** Opening Records shown block **
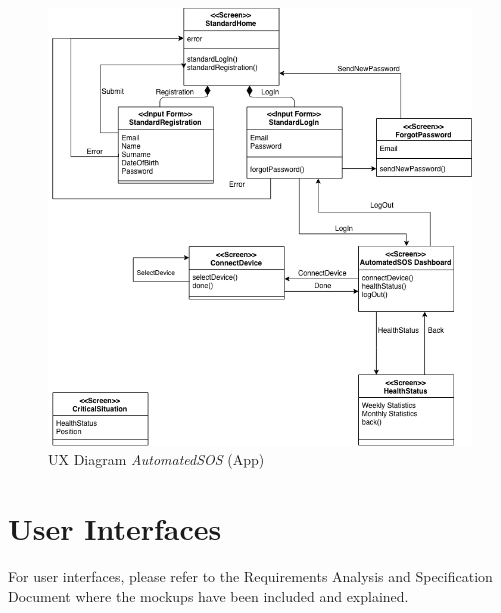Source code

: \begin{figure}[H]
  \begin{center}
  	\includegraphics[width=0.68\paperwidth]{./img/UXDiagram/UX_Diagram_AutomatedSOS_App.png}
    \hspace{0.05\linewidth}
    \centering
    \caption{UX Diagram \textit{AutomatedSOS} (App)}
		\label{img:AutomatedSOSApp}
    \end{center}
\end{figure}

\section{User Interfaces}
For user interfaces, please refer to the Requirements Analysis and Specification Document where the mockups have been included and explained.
** Closing Records shown block **
• Work item: Go through the material above and repeat it exactly. Omit the pictures.

• Result below:
Source code

: \begin{figure}[H]
  \begin{center}
  	\includegraphics[width=0.68\paperwidth]{./img/UXDiagram/UX_Diagram_AutomatedSOS_App.png}
    \hspace{0.05\linewidth}
    \centering
    \caption{UX Diagram \textit{AutomatedSOS} (App)}
		\label{img:AutomatedSOSApp}
    \end{center}
\end{figure}

\section{User Interfaces}
For user interfaces, please refer to the Requirements Analysis and Specification Document where the mockups have been included and explained.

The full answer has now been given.